新しい年代の開始と共に、2020年は銀行業界におけるブロックチェーンの画期的な年となるでしょう。しかしながら、銀行業界はそのシナリオを書く側ではないかもしれません。

 

予測:デジタルディスラプションが将来の銀行に影響を与える - アダム・プリーディー、マネージャー、セールスエンジニア、EMEA

Adam Preedy

アダム・プリーディー:2008年の金融危機以来、銀行はこれまで以上に機敏な対応が求められる一方、規制の増加、高い資本準備金が要求されるといった厳しい事業環境に立たされています。しかしさらに問題となるのは、銀行業界にとって潜在的に問題となる決済サービス指令(PSD2)とオープンバンキングです。こうした規制は、銀行業界が各自の顧客データを開放することを要求しています。まだ完全には規模が確立されていないものの、小規模のフィンテックやテックジャイアント、新規参入企業が既存の独占的なグローバル銀行に対抗するようになるのは時間の問題だともいわれています。

テクノロジーに長けた顧客はより柔軟性が高く、使いやすい、そして料金や企業の社会的責任といった分野に関して透明性の高いサービスを求めています。顧客は銀行に要求する内容を明確に理解しています。簡単に言えば、ビッグプレイヤーはデジタル移行を完全に取り込むことに失敗し、時代遅れのビジネスモデルに頼り切っているということです。このような銀行はディスラプションに弱く、行動しなかった場合、究極的に見当違いとなってしまいます。銀行を変えることは難しいという従来の見方が変化することで、顧客の惰性は急速に減少しています。

銀行はより革新的になりクラウドを十分に活用し、サービスを基本としたテクノロジーが違いを生むカギとなる新しい戦略に取り組む必要があるでしょう。これはテクノロジーとフィンテックが銀行業界に進出するにともない、今後さらに進みます。こうした企業は膨大なデータを素早く管理できる(また分析できる)知識があるうえ、AI&MLの処理能力は既存の大手銀行にとっては大きな脅威となります。そのためRBSが独自に立ち上げたデジタルバンクのBóといった例や、スタートアップ企業やフィンテックなどとジョイントベンチャーを設立する銀行も出始めています。従来の銀行はまた、顧客が他の銀行に移ることのないように関係強化に努めています。
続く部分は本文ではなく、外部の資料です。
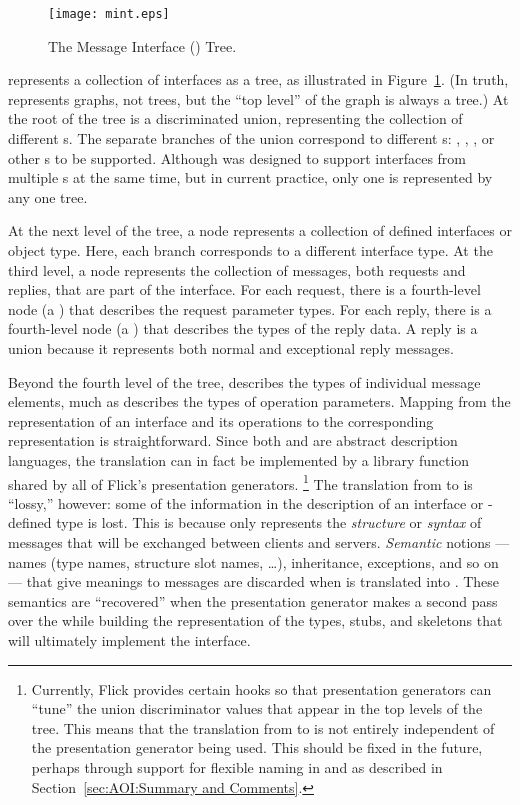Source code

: \begin{figure}
  \centering
  \texttt{[image: mint.eps]}
  \caption{The Message Interface (\MINT{}) Tree.}
  \label{fig:MINT:The MINT Tree}
\end{figure}

\MINT{} represents a collection of interfaces as a tree, as illustrated in
Figure~\ref{fig:MINT:The MINT Tree}.  (In truth, \MINT{} represents graphs, not
trees, but the ``top level'' of the graph is always a tree.)  At the root of
the tree is a discriminated union, representing the collection of different
\IDL{}s.  The separate branches of the union correspond to different \IDL{}s:
\CORBA{}, \ONCRPC{}, \MIG{}, or other \IDL{}s to be supported.  Although
\MINT{} was designed to support interfaces from multiple \IDL{}s at the same
time, but in current practice, only one \IDL{} is represented by any one
\MINT{} tree.

At the next level of the tree, a node represents a collection of defined
interfaces or object type.  Here, each branch corresponds to a different
interface type.  At the third level, a \MINT{} node represents the collection
of messages, both requests and replies, that are part of the interface.  For
each request, there is a fourth-level node (a ) that describes
the request parameter types.  For each reply, there is a fourth-level node (a
) that describes the types of the reply data.  A reply is a
union because it represents both normal and exceptional reply messages.

Beyond the fourth level of the tree, \MINT{} describes the types of individual
message elements, much as \AOI{} describes the types of \IDL{} operation
parameters.  Mapping from the \AOI{} representation of an interface and its
operations to the corresponding \MINT{} representation is straightforward.
Since both \AOI{} and \MINT{} are abstract description languages, the
translation can in fact be implemented by a library function shared by all of
Flick's presentation generators.%
%
\footnote{Currently, Flick provides certain hooks so that presentation
generators can ``tune'' the union discriminator values that appear in the top
levels of the \MINT{} tree.  This means that the translation from \AOI{} to
\MINT{} is not entirely independent of the presentation generator being used.
This should be fixed in the future, perhaps through support for flexible naming
in \AOI{} and \MINT{} as described in Section~\ref{sec:AOI:Summary and
Comments}.}
%
The translation from \AOI{} to \MINT{} is ``lossy,'' however: some of the
information in the \AOI{} description of an interface or \IDL{}-defined type is
lost.  This is because \MINT{} only represents the \emph{structure} or
\emph{syntax} of messages that will be exchanged between clients and servers.
\emph{Semantic} notions --- names (type names, structure slot names, \ldots{}),
inheritance, exceptions, and so on --- that give meanings to messages are
discarded when \AOI{} is translated into \MINT{}\@.  These semantics are
``recovered'' when the presentation generator makes a second pass over the
\AOI{} while building the \PRESC{} representation of the types, stubs, and
skeletons that will ultimately implement the interface.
最終的には勝者は顧客であり、それは体験とライフサイクルを重視した傾向が強まっているためです。銀行は常に人との関係が大切です。顧客との個別の関係をシームレスに、より優れたユーザー体験を提供することのできる企業は、将来の需要にこたえることができるでしょう。

 

予測:従来の金融サービス機関はXRに投資し、店頭とウェブの先を目指す - アユーシ・ベイシャ、ソリューションデザイナー

Ayush Bhatia

アユーシ・ベイシャ:エクステンデッド・リアリティ(XR)とは、拡張現実(AR)、仮想現実(VR)、複合現実(MR)の技術を総称したもので、2020年にはゲームやEコマース業界を超える技術がみられるでしょう。具体的な面白い事例としては、ARやVRを利用することで、リビングルームに銀行が登場することです。そして支払いや株の取引がしやすくなるほか、ホログラフィックワークステーションによるデータの視覚化が行われるようになります。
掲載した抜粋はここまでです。